■ Directions for this task ■
Beginning at the first line of the data, print each line exactly, stopping after the line that contains "In her experiments, Delaney".
Top of Extracted records
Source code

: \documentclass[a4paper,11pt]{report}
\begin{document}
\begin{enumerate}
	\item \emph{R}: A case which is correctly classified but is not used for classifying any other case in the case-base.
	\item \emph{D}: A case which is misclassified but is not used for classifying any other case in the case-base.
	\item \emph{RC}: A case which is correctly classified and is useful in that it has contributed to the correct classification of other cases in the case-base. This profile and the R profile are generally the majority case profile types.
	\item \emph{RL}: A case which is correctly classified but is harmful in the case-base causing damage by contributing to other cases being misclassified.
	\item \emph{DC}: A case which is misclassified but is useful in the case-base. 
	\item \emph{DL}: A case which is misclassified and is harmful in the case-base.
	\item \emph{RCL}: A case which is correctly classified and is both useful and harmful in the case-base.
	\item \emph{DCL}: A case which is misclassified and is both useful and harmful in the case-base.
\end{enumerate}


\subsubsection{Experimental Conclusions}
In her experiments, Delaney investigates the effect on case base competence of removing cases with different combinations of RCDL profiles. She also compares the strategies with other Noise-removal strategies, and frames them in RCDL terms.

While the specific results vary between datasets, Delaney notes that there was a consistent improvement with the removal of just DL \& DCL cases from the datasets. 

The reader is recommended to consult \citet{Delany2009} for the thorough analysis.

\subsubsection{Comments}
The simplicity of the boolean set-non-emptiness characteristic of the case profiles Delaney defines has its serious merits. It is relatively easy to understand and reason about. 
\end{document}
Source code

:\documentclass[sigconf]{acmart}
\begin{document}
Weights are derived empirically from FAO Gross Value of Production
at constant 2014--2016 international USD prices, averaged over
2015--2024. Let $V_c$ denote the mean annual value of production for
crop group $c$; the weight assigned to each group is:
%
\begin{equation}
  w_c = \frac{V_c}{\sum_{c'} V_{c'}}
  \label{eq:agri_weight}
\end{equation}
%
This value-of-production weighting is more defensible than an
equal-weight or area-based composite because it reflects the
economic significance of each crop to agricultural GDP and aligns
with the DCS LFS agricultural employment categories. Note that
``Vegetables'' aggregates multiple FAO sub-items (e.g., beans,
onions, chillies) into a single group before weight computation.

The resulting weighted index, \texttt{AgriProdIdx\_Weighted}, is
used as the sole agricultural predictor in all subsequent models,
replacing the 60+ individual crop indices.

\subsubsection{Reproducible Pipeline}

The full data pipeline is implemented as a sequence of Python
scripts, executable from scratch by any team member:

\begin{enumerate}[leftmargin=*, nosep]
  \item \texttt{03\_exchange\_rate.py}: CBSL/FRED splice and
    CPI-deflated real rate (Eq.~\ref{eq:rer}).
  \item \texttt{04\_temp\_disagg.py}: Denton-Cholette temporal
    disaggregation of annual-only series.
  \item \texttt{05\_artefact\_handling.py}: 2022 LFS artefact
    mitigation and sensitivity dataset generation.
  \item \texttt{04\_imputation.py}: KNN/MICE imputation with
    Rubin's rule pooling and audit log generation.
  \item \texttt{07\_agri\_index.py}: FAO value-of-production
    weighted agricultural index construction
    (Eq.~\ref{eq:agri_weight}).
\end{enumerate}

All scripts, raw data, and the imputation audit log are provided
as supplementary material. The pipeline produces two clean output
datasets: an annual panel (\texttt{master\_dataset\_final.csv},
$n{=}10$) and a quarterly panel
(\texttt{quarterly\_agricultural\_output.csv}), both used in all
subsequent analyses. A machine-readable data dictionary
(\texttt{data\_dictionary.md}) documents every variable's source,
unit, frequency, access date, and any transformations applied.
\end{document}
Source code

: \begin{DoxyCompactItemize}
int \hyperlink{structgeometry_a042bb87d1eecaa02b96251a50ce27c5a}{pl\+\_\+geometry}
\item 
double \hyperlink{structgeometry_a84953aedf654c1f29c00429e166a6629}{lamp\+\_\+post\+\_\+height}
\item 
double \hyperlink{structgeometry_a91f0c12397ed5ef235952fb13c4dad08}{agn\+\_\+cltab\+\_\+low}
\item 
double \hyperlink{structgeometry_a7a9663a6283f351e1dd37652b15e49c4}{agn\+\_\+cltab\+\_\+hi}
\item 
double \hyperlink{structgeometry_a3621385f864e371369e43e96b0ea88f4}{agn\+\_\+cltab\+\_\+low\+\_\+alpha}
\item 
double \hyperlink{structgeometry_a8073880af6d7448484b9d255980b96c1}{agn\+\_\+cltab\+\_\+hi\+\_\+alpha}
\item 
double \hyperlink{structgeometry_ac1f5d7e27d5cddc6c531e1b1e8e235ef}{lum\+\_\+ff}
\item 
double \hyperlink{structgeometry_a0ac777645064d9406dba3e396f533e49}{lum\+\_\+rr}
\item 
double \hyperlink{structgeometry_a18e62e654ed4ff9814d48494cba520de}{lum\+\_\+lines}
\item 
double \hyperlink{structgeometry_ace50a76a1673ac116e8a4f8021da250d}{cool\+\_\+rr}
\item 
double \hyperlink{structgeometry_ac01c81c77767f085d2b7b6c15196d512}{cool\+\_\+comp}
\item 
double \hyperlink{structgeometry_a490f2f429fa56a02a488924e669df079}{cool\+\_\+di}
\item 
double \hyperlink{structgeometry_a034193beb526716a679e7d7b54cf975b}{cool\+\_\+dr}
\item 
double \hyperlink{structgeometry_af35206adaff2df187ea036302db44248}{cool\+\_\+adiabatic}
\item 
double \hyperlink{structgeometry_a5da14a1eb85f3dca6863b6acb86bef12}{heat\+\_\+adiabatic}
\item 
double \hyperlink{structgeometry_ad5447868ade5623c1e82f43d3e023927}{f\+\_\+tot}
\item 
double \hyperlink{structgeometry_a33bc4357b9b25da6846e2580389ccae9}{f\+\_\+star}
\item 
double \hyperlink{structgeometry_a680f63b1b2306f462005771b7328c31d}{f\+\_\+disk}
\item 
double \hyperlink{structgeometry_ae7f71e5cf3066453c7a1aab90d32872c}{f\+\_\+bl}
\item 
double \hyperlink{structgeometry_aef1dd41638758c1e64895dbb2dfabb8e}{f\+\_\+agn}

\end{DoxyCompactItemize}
Bottom of Extracted records
■ Problem solution ■
Source code

: \documentclass[a4paper,11pt]{report}
\begin{document}
\begin{enumerate}
	\item \emph{R}: A case which is correctly classified but is not used for classifying any other case in the case-base.
	\item \emph{D}: A case which is misclassified but is not used for classifying any other case in the case-base.
	\item \emph{RC}: A case which is correctly classified and is useful in that it has contributed to the correct classification of other cases in the case-base. This profile and the R profile are generally the majority case profile types.
	\item \emph{RL}: A case which is correctly classified but is harmful in the case-base causing damage by contributing to other cases being misclassified.
	\item \emph{DC}: A case which is misclassified but is useful in the case-base. 
	\item \emph{DL}: A case which is misclassified and is harmful in the case-base.
	\item \emph{RCL}: A case which is correctly classified and is both useful and harmful in the case-base.
	\item \emph{DCL}: A case which is misclassified and is both useful and harmful in the case-base.
\end{enumerate}


\subsubsection{Experimental Conclusions}
In her experiments, Delaney investigates the effect on case base competence of removing cases with different combinations of RCDL profiles. She also compares the strategies with other Noise-removal strategies, and frames them in RCDL terms.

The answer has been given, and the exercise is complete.